We should be getting a run of babies here soon when our sheep start to
lamb and we also ordered a bunch of meat birds that are actually real
chickens instead of those grotesque Cornish x Rock hybrids that explode
into critters that are so heavy they can barely walk. The Red Rangers
are slower growing and designed to thrive on foraging so we will
probably butcher most of the males we get at around 10 weeks and keep a dozen or so of the females and a couple of roosters so we can get eggs to incubate and hatch. I would love by the end of this year to have bought my last "store bought" chicken and eat nothing but chicken we raise ourselves, adding chicken meat to the list of milk, butter and eggs that we raise ourselves.
Other projects include breeding our dairy cow back to a Jersey so we can get a calf and keep her milk production going and finishing up the horse stalls. In the next few weeks we will breed our older Morgan mare the same Percheron stallion that fathered the foal above to get a foal next year in late March.

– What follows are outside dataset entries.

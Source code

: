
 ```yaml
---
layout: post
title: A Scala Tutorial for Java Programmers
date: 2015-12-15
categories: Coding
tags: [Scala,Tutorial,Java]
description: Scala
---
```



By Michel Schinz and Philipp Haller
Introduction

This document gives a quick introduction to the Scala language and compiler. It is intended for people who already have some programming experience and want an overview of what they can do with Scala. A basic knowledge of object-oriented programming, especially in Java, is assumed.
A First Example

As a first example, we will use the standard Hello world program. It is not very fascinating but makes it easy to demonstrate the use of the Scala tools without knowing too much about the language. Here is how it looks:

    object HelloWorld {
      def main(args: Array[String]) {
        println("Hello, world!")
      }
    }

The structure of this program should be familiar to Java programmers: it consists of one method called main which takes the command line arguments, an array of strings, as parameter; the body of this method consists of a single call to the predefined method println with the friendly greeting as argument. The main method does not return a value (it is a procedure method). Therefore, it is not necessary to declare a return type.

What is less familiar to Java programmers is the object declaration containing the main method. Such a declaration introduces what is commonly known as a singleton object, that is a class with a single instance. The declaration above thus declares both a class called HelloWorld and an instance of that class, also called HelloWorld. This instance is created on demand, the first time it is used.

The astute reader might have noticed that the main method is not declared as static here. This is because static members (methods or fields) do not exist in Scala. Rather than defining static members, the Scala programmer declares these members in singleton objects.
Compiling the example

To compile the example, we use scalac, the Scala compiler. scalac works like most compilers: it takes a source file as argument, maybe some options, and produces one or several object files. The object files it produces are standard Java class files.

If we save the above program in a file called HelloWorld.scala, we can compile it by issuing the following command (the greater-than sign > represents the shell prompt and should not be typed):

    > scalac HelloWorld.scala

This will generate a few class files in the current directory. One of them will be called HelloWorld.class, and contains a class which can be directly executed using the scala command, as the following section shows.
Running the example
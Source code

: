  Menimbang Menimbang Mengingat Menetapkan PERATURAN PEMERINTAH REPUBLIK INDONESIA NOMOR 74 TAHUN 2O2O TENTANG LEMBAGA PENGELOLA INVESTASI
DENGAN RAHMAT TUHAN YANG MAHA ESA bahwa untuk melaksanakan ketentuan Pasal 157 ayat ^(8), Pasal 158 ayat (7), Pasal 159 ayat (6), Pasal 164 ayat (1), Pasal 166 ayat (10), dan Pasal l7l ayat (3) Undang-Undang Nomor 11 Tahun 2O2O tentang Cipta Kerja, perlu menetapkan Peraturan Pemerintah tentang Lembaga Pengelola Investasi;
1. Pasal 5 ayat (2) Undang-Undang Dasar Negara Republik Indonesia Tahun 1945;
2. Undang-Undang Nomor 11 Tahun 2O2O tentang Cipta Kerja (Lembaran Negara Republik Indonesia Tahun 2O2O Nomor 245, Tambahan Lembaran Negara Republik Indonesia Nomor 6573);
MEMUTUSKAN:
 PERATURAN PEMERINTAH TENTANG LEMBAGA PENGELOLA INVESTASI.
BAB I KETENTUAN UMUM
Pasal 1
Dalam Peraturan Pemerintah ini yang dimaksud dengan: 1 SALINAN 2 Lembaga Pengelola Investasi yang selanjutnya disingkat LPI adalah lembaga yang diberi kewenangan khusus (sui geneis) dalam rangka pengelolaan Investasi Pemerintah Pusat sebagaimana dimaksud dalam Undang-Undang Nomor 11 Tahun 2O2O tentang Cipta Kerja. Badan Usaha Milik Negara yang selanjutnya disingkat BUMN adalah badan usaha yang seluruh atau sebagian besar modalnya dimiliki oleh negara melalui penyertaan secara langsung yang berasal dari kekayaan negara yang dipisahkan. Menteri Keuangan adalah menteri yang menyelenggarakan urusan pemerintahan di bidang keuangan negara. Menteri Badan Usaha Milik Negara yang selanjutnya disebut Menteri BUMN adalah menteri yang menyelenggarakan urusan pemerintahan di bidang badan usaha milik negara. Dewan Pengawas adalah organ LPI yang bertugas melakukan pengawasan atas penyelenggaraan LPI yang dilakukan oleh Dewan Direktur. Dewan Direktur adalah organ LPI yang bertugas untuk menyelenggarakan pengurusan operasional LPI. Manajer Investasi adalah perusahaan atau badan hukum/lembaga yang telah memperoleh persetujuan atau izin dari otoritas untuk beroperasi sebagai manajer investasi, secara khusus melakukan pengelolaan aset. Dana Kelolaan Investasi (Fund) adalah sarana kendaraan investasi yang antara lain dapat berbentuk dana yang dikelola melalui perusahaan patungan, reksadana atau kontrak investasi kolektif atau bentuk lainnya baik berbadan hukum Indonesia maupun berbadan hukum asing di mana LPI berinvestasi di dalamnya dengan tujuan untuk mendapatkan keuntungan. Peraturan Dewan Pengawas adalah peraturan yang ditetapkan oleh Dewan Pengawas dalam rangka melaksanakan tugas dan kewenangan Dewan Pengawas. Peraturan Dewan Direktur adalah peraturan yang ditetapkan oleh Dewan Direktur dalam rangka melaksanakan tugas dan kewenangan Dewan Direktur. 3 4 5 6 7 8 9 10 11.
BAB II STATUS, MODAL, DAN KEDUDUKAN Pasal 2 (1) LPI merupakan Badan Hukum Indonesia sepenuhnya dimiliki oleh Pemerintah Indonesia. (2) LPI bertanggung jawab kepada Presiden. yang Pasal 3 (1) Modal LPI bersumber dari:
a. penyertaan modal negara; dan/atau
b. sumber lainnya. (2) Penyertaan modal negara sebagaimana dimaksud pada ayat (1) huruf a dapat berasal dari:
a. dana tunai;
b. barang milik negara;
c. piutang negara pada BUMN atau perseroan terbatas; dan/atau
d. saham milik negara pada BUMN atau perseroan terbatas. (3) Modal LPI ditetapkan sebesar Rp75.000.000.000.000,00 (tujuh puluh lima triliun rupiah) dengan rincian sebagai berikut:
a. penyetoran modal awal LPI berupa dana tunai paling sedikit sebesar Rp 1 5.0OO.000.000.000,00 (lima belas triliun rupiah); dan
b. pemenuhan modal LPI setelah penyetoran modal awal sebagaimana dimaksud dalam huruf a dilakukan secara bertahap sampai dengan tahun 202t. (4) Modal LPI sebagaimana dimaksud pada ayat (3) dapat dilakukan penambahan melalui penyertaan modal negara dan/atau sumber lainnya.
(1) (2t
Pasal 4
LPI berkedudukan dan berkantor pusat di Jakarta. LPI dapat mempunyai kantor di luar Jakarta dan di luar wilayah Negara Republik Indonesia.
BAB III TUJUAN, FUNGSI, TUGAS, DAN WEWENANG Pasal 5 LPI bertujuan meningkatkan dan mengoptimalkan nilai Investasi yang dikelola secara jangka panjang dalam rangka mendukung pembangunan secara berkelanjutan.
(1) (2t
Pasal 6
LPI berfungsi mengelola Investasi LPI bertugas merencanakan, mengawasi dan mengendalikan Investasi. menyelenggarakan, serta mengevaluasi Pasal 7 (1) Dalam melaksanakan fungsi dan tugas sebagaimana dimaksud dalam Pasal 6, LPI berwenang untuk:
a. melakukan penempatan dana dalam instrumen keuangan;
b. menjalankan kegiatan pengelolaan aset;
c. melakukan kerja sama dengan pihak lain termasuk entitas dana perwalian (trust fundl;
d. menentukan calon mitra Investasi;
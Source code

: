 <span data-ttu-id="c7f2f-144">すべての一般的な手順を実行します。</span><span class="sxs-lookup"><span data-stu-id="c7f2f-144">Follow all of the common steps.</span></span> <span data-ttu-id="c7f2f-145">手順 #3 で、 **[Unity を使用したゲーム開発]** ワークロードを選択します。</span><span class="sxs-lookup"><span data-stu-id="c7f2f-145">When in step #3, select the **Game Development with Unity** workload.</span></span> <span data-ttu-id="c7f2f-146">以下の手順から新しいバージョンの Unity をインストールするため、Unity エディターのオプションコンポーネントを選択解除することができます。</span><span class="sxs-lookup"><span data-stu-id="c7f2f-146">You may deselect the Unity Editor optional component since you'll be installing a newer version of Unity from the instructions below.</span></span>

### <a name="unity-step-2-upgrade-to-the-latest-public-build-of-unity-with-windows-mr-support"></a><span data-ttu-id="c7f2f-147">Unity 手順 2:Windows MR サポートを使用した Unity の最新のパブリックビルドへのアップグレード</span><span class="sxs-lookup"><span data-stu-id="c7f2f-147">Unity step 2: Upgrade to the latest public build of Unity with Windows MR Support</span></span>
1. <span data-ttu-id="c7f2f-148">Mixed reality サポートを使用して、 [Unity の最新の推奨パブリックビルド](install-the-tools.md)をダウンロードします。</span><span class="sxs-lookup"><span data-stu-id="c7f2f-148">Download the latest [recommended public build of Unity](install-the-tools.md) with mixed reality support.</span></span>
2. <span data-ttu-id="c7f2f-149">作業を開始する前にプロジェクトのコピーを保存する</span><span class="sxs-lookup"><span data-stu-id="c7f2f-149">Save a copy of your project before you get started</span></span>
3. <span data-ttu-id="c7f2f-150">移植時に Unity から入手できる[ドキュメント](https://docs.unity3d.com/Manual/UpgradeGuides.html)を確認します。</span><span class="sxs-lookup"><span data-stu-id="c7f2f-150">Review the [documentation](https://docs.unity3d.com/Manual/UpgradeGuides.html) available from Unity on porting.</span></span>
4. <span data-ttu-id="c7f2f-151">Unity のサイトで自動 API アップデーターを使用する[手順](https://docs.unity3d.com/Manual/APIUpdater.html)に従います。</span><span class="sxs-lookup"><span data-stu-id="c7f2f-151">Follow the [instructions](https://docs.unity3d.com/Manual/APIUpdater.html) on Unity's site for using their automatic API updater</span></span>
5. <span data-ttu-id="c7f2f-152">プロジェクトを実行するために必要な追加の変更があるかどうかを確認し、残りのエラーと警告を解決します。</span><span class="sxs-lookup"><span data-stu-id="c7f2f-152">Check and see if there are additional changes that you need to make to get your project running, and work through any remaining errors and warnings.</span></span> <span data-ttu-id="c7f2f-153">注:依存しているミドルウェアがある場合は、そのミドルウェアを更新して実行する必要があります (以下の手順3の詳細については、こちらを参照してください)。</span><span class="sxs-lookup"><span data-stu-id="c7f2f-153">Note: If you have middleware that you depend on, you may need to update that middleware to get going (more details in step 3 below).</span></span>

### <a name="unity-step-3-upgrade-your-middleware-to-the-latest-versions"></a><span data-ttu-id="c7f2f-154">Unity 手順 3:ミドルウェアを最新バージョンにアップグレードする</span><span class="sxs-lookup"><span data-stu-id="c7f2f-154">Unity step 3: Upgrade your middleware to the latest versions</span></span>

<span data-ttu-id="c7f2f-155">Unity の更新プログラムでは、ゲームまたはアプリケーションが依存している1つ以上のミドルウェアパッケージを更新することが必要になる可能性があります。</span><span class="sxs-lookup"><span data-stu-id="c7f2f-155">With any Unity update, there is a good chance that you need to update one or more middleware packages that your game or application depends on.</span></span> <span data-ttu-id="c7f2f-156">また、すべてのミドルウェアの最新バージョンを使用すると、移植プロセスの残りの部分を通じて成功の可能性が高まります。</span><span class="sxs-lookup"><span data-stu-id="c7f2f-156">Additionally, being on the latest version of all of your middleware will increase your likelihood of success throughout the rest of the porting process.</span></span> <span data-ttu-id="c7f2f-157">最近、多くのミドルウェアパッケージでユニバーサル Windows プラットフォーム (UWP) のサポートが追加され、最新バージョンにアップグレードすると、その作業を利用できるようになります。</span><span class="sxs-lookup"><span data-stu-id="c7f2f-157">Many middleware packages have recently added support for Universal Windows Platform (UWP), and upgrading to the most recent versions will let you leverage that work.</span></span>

In flora news, we are looking at replacing some of the grass in our pasture with native grasses that will thrive in our heavy clay, flood prone pasture. I would also like to get some heritage fruit plants, blueberries/raspberries/strawberries etc. I don't really want a commercial hybrid even if it meant getting more fruit.
Now, if it will just warm up a little bit....
3 comments:
Arthur,
Beautiful! Memories!
Those lovely foals pack a powerful bite, as my rear end can attest. I used to let the foals run with the mare when I was riding her on stock work. One foal protested my getting into the saddle on mum. Ouch!
Sounds like some real progress and real good goals! Come on weather, get warm.
The friend who owns her told us that she is already very, very strong for a couple day old foal!